(Material for this task)

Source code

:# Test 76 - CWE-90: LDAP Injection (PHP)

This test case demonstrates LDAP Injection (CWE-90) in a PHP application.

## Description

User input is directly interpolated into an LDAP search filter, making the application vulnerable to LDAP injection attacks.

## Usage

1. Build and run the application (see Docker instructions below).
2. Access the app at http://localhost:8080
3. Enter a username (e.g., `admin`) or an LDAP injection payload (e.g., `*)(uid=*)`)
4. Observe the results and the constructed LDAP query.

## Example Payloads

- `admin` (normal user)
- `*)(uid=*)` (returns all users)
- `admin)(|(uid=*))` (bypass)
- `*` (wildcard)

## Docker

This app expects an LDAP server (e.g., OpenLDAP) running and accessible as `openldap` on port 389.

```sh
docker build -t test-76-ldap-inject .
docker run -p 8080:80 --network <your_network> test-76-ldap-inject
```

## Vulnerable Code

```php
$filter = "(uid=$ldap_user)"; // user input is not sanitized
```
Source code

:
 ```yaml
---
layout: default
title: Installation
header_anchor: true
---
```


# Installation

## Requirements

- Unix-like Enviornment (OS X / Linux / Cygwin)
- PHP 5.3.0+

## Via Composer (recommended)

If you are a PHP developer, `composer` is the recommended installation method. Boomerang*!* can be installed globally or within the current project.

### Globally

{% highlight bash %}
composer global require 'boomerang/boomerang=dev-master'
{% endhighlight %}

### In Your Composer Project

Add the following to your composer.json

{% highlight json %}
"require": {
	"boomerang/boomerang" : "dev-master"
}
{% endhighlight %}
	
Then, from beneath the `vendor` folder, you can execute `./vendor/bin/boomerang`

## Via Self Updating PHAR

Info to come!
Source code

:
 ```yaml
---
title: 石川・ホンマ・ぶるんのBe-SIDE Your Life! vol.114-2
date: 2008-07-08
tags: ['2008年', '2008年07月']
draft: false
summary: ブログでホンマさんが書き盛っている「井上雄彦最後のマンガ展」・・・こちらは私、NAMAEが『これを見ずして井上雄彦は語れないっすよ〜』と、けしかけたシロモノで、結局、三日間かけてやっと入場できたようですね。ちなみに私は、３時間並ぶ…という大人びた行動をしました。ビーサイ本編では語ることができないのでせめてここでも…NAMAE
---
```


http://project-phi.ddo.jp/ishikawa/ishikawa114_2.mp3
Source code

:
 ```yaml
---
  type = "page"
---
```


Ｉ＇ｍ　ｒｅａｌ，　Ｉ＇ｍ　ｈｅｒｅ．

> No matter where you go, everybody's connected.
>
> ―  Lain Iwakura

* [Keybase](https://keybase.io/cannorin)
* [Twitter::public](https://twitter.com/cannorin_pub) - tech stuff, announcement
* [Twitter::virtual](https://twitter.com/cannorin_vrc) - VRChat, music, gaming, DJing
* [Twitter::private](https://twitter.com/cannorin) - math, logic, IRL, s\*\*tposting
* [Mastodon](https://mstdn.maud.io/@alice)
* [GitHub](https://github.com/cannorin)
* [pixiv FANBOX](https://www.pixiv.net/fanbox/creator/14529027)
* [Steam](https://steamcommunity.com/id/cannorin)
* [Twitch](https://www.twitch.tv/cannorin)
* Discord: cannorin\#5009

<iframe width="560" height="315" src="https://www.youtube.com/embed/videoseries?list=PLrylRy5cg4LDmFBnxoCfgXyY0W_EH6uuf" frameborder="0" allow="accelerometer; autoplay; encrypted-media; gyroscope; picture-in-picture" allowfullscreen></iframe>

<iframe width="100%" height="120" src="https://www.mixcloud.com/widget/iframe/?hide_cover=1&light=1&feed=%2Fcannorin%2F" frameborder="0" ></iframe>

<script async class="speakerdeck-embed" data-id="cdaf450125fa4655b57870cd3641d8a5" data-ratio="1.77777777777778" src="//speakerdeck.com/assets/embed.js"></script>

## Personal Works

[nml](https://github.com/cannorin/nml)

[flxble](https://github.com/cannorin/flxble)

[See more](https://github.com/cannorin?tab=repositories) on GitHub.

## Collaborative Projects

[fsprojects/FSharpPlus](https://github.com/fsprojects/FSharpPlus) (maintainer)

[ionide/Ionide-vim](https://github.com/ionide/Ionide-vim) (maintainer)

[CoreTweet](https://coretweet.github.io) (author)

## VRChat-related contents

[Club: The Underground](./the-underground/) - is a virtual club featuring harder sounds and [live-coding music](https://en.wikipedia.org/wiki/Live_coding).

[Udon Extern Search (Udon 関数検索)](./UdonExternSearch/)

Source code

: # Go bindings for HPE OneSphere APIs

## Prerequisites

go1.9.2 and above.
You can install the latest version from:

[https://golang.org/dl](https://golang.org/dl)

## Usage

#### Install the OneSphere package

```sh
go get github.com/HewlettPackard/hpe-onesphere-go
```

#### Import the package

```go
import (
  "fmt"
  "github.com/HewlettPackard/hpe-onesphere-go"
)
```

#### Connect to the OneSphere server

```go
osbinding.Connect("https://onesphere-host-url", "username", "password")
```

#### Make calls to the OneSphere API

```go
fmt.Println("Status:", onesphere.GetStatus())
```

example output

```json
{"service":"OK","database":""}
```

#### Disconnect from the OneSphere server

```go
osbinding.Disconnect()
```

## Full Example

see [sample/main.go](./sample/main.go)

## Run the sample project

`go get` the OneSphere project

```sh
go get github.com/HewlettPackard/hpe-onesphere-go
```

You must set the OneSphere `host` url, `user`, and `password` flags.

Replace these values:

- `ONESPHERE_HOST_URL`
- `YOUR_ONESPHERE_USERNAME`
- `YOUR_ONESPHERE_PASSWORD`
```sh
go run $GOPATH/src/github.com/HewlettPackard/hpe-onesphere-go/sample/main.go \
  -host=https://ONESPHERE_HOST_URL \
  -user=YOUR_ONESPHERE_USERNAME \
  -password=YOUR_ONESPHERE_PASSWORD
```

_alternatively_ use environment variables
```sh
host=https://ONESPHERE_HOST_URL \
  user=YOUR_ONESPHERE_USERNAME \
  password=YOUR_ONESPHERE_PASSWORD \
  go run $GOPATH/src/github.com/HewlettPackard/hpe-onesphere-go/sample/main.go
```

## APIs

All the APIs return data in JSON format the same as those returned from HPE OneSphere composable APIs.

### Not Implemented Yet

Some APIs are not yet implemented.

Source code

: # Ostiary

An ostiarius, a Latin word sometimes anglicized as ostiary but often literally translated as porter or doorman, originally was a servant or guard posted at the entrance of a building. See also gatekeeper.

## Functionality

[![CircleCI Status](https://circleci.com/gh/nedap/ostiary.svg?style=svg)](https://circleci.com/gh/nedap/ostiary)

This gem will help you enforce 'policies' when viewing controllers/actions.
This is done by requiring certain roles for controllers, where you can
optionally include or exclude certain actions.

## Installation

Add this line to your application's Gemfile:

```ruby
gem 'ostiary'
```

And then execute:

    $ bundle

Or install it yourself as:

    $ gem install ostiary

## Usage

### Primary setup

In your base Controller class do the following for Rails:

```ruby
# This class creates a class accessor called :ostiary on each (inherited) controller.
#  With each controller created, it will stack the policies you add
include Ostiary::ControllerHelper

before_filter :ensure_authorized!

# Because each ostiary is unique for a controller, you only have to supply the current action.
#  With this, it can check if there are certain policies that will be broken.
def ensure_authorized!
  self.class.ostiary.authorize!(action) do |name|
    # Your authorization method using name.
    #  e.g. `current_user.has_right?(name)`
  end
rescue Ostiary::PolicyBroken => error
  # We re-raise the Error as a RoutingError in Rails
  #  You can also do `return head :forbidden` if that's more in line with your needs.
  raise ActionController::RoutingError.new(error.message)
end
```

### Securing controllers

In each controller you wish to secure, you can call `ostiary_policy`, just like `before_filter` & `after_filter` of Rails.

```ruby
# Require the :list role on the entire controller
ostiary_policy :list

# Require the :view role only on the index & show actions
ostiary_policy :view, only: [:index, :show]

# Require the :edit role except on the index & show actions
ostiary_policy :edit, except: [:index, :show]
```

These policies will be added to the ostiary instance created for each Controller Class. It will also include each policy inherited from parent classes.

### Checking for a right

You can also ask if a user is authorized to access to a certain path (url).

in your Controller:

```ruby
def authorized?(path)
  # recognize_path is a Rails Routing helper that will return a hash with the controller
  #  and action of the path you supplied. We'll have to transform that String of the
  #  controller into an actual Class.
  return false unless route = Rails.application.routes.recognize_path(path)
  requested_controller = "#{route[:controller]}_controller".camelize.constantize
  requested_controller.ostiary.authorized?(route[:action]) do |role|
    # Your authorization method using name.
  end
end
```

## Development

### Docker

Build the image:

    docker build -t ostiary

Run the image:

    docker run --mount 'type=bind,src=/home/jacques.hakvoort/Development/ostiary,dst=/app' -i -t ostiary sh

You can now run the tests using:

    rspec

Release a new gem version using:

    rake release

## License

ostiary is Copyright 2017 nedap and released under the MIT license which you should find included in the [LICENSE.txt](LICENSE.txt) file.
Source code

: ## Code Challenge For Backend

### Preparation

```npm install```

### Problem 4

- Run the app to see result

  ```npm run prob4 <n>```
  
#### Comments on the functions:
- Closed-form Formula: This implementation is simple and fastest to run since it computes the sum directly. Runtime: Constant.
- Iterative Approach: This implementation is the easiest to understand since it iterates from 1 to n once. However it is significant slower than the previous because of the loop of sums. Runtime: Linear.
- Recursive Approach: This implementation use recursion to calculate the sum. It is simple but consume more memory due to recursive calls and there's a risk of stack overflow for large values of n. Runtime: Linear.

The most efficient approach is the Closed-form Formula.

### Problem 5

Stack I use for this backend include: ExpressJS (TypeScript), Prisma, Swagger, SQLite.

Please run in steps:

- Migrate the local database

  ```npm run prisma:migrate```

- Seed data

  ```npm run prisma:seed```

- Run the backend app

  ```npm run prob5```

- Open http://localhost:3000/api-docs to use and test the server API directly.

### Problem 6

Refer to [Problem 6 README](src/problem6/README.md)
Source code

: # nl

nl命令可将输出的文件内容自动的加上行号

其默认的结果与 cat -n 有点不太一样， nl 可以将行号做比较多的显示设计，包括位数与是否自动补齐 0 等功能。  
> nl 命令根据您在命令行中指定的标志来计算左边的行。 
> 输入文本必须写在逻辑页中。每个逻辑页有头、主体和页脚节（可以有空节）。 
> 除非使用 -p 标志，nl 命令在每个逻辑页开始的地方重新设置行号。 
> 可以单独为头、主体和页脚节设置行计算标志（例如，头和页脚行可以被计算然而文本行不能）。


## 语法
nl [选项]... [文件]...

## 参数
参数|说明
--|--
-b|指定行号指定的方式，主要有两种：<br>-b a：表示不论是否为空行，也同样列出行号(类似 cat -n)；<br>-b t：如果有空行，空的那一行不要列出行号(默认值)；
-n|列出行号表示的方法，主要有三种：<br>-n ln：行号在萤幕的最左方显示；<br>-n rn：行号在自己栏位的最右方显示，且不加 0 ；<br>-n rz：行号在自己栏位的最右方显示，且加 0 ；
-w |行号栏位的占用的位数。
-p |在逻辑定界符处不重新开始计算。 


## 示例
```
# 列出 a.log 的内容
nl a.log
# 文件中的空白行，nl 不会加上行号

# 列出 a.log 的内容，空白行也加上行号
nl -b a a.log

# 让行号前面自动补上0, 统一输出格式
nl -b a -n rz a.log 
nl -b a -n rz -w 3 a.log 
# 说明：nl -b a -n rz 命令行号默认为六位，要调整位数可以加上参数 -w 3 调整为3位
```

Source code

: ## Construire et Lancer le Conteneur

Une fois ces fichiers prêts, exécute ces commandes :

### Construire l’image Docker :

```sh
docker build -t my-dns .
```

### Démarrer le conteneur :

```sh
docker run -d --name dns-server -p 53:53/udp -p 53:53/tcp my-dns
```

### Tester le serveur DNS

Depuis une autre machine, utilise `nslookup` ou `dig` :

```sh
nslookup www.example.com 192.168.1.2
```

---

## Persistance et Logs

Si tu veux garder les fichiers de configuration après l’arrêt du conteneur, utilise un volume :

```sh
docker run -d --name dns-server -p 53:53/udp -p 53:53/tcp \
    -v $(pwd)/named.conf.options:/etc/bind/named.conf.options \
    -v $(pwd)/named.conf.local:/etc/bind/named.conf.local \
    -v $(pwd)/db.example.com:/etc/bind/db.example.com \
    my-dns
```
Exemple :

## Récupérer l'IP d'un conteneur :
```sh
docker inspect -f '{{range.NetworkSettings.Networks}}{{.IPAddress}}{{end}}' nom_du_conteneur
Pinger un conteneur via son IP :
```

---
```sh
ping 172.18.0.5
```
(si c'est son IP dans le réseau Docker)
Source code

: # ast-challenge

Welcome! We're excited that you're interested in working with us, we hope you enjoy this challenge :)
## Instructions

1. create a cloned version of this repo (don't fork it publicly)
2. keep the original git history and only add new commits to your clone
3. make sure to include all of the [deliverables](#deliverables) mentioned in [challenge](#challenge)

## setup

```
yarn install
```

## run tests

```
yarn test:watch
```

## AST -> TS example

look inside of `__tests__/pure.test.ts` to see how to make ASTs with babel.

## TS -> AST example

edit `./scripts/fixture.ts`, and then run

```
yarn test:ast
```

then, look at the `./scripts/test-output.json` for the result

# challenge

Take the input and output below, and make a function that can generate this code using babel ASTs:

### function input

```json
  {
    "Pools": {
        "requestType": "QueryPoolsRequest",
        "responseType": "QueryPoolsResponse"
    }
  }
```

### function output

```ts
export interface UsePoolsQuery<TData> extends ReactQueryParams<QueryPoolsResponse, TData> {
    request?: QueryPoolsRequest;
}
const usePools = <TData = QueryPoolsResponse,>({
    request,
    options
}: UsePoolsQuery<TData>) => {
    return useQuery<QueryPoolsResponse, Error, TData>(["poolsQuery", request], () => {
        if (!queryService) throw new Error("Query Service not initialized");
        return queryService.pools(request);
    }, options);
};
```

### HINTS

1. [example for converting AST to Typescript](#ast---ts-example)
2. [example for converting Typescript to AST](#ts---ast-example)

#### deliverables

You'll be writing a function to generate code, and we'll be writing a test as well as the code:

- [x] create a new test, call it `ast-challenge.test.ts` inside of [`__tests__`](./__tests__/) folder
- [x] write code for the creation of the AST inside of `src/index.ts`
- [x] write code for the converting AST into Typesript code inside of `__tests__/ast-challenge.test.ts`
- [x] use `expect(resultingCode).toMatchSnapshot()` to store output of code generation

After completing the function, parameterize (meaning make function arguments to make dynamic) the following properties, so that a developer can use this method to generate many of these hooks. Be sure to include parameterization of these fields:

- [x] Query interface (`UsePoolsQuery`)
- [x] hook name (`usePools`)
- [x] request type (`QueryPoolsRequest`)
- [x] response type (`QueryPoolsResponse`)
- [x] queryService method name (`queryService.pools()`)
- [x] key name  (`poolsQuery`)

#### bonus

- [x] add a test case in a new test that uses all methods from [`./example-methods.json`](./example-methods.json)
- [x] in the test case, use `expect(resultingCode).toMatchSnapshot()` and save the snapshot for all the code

(End Material for this task)

* [Task item]: Would you filter the records and copy out each line containing "execute"?

* [Your response]:
Then, from beneath the `vendor` folder, you can execute `./vendor/bin/boomerang`
And then execute:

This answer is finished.